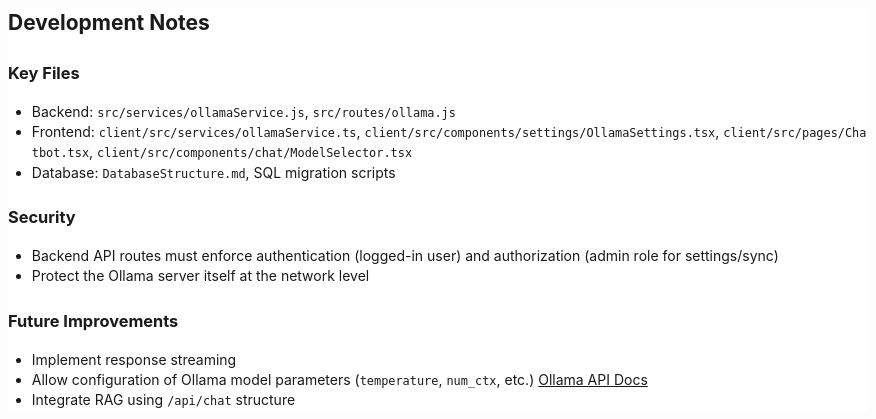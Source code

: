 ## Development Notes

### Key Files

- Backend: `src/services/ollamaService.js`, `src/routes/ollama.js`
- Frontend: `client/src/services/ollamaService.ts`, `client/src/components/settings/OllamaSettings.tsx`, `client/src/pages/Chatbot.tsx`, `client/src/components/chat/ModelSelector.tsx`
- Database: `DatabaseStructure.md`, SQL migration scripts

### Security

- Backend API routes must enforce authentication (logged-in user) and authorization (admin role for settings/sync)
- Protect the Ollama server itself at the network level

### Future Improvements

- Implement response streaming
- Allow configuration of Ollama model parameters (`temperature`, `num_ctx`, etc.) [Ollama API Docs](https://github.com/ollama/ollama/blob/main/docs/api.md)
- Integrate RAG using `/api/chat` structure 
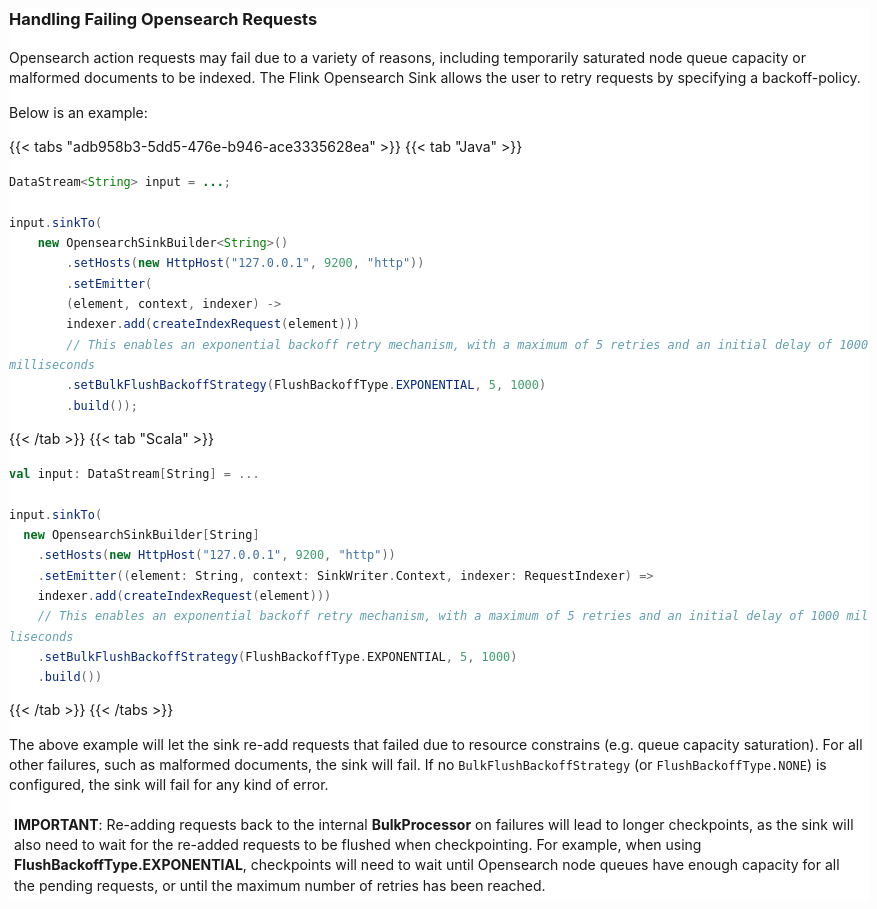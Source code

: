 ### Handling Failing Opensearch Requests

Opensearch action requests may fail due to a variety of reasons, including
temporarily saturated node queue capacity or malformed documents to be indexed.
The Flink Opensearch Sink allows the user to retry requests by specifying a backoff-policy.

Below is an example:

{{< tabs "adb958b3-5dd5-476e-b946-ace3335628ea" >}}
{{< tab "Java" >}}
```java
DataStream<String> input = ...;

input.sinkTo(
    new OpensearchSinkBuilder<String>()
        .setHosts(new HttpHost("127.0.0.1", 9200, "http"))
        .setEmitter(
        (element, context, indexer) ->
        indexer.add(createIndexRequest(element)))
        // This enables an exponential backoff retry mechanism, with a maximum of 5 retries and an initial delay of 1000 milliseconds
        .setBulkFlushBackoffStrategy(FlushBackoffType.EXPONENTIAL, 5, 1000)
        .build());
```
{{< /tab >}}
{{< tab "Scala" >}}
```scala
val input: DataStream[String] = ...

input.sinkTo(
  new OpensearchSinkBuilder[String]
    .setHosts(new HttpHost("127.0.0.1", 9200, "http"))
    .setEmitter((element: String, context: SinkWriter.Context, indexer: RequestIndexer) => 
    indexer.add(createIndexRequest(element)))
    // This enables an exponential backoff retry mechanism, with a maximum of 5 retries and an initial delay of 1000 milliseconds
    .setBulkFlushBackoffStrategy(FlushBackoffType.EXPONENTIAL, 5, 1000)
    .build())
```

{{< /tab >}}
{{< /tabs >}}

The above example will let the sink re-add requests that failed due to resource constrains (e.g.
queue capacity saturation). For all other failures, such as malformed documents, the sink will fail. 
If no `BulkFlushBackoffStrategy` (or `FlushBackoffType.NONE`) is configured, the sink will fail for any kind of error.

<p style="border-radius: 5px; padding: 5px" class="bg-danger">
<b>IMPORTANT</b>: Re-adding requests back to the internal <b>BulkProcessor</b>
on failures will lead to longer checkpoints, as the sink will also
need to wait for the re-added requests to be flushed when checkpointing.
For example, when using <b>FlushBackoffType.EXPONENTIAL</b>, checkpoints
will need to wait until Opensearch node queues have enough capacity for
all the pending requests, or until the maximum number of retries has been reached.
</p>

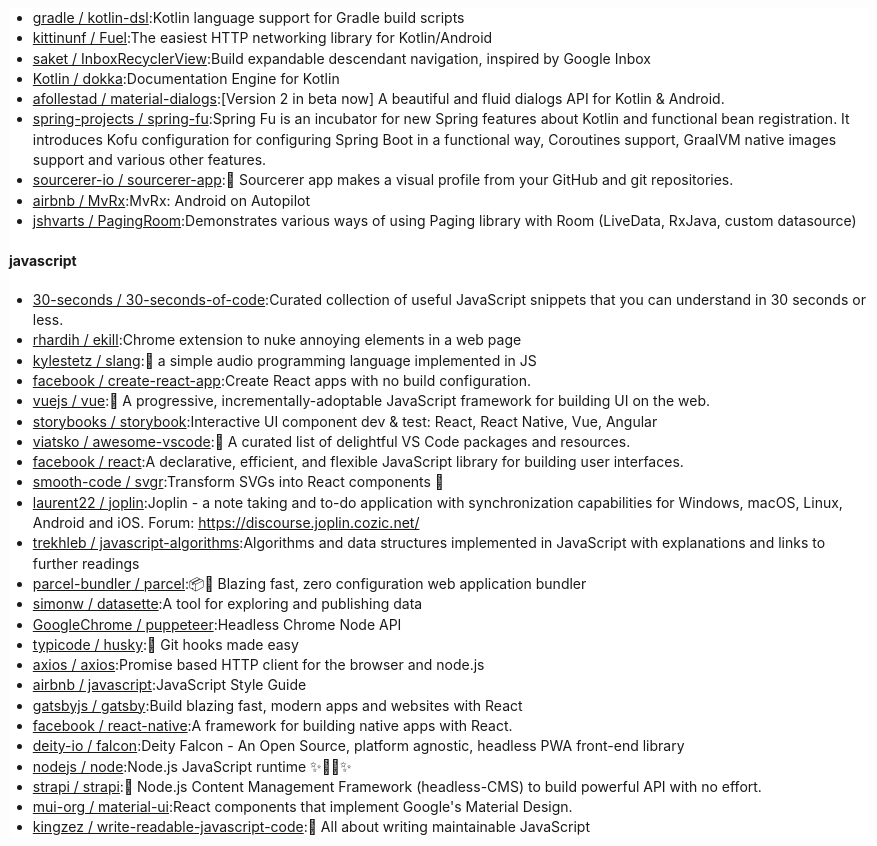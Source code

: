 * [gradle / kotlin-dsl](https://github.com/gradle/kotlin-dsl):Kotlin language support for Gradle build scripts
* [kittinunf / Fuel](https://github.com/kittinunf/Fuel):The easiest HTTP networking library for Kotlin/Android
* [saket / InboxRecyclerView](https://github.com/saket/InboxRecyclerView):Build expandable descendant navigation, inspired by Google Inbox
* [Kotlin / dokka](https://github.com/Kotlin/dokka):Documentation Engine for Kotlin
* [afollestad / material-dialogs](https://github.com/afollestad/material-dialogs):[Version 2 in beta now] A beautiful and fluid dialogs API for Kotlin & Android.
* [spring-projects / spring-fu](https://github.com/spring-projects/spring-fu):Spring Fu is an incubator for new Spring features about Kotlin and functional bean registration. It introduces Kofu configuration for configuring Spring Boot in a functional way, Coroutines support, GraalVM native images support and various other features.
* [sourcerer-io / sourcerer-app](https://github.com/sourcerer-io/sourcerer-app):🤖 Sourcerer app makes a visual profile from your GitHub and git repositories.
* [airbnb / MvRx](https://github.com/airbnb/MvRx):MvRx: Android on Autopilot
* [jshvarts / PagingRoom](https://github.com/jshvarts/PagingRoom):Demonstrates various ways of using Paging library with Room (LiveData, RxJava, custom datasource)

#### javascript
* [30-seconds / 30-seconds-of-code](https://github.com/30-seconds/30-seconds-of-code):Curated collection of useful JavaScript snippets that you can understand in 30 seconds or less.
* [rhardih / ekill](https://github.com/rhardih/ekill):Chrome extension to nuke annoying elements in a web page
* [kylestetz / slang](https://github.com/kylestetz/slang):🎤 a simple audio programming language implemented in JS
* [facebook / create-react-app](https://github.com/facebook/create-react-app):Create React apps with no build configuration.
* [vuejs / vue](https://github.com/vuejs/vue):🖖 A progressive, incrementally-adoptable JavaScript framework for building UI on the web.
* [storybooks / storybook](https://github.com/storybooks/storybook):Interactive UI component dev & test: React, React Native, Vue, Angular
* [viatsko / awesome-vscode](https://github.com/viatsko/awesome-vscode):🎨 A curated list of delightful VS Code packages and resources.
* [facebook / react](https://github.com/facebook/react):A declarative, efficient, and flexible JavaScript library for building user interfaces.
* [smooth-code / svgr](https://github.com/smooth-code/svgr):Transform SVGs into React components 🦁
* [laurent22 / joplin](https://github.com/laurent22/joplin):Joplin - a note taking and to-do application with synchronization capabilities for Windows, macOS, Linux, Android and iOS. Forum: https://discourse.joplin.cozic.net/
* [trekhleb / javascript-algorithms](https://github.com/trekhleb/javascript-algorithms):Algorithms and data structures implemented in JavaScript with explanations and links to further readings
* [parcel-bundler / parcel](https://github.com/parcel-bundler/parcel):📦🚀 Blazing fast, zero configuration web application bundler
* [simonw / datasette](https://github.com/simonw/datasette):A tool for exploring and publishing data
* [GoogleChrome / puppeteer](https://github.com/GoogleChrome/puppeteer):Headless Chrome Node API
* [typicode / husky](https://github.com/typicode/husky):🐶 Git hooks made easy
* [axios / axios](https://github.com/axios/axios):Promise based HTTP client for the browser and node.js
* [airbnb / javascript](https://github.com/airbnb/javascript):JavaScript Style Guide
* [gatsbyjs / gatsby](https://github.com/gatsbyjs/gatsby):Build blazing fast, modern apps and websites with React
* [facebook / react-native](https://github.com/facebook/react-native):A framework for building native apps with React.
* [deity-io / falcon](https://github.com/deity-io/falcon):Deity Falcon - An Open Source, platform agnostic, headless PWA front-end library
* [nodejs / node](https://github.com/nodejs/node):Node.js JavaScript runtime ✨🐢🚀✨
* [strapi / strapi](https://github.com/strapi/strapi):🚀 Node.js Content Management Framework (headless-CMS) to build powerful API with no effort.
* [mui-org / material-ui](https://github.com/mui-org/material-ui):React components that implement Google's Material Design.
* [kingzez / write-readable-javascript-code](https://github.com/kingzez/write-readable-javascript-code):📖 All about writing maintainable JavaScript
+ + + +
PROBLEM STATEMENT – Your response should be each line that includes the word "OpensearchSinkBuilder", copied from the records.

EXERCISE OUTPUT –
    new OpensearchSinkBuilder<String>()
  new OpensearchSinkBuilder[String]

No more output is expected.